--- DATA FOR THIS TASK Enclosed Below ---
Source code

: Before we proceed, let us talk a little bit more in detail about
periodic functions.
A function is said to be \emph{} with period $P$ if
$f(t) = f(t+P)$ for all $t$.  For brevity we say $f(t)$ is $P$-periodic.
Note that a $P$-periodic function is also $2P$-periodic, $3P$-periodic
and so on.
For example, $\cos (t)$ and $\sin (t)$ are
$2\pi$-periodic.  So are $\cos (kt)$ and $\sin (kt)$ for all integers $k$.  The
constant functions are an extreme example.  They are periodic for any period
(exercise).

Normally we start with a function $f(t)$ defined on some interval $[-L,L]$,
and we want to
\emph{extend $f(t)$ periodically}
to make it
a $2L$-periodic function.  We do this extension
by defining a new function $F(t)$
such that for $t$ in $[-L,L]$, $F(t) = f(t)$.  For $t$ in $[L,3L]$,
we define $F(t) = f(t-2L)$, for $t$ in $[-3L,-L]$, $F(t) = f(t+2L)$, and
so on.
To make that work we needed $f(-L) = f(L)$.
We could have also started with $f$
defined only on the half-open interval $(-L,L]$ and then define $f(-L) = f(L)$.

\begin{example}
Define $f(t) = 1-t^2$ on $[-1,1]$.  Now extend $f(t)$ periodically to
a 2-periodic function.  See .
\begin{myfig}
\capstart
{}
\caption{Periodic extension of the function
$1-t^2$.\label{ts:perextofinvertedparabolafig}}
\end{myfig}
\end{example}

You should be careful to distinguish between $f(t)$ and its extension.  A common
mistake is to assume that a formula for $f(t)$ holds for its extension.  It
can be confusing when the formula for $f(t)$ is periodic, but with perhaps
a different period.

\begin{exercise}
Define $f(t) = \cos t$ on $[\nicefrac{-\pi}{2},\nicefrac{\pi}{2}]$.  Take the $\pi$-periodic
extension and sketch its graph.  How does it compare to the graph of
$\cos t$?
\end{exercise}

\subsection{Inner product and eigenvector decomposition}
--- End of Enclosed DATA FOR THIS TASK ---
# EXERCISE
Show a copy of each line from the records above in which the string "periodically" occurs.

# SOLUTION TO THE EXERCISE
\emph{extend $f(t)$ periodically}
Define $f(t) = 1-t^2$ on $[-1,1]$.  Now extend $f(t)$ periodically to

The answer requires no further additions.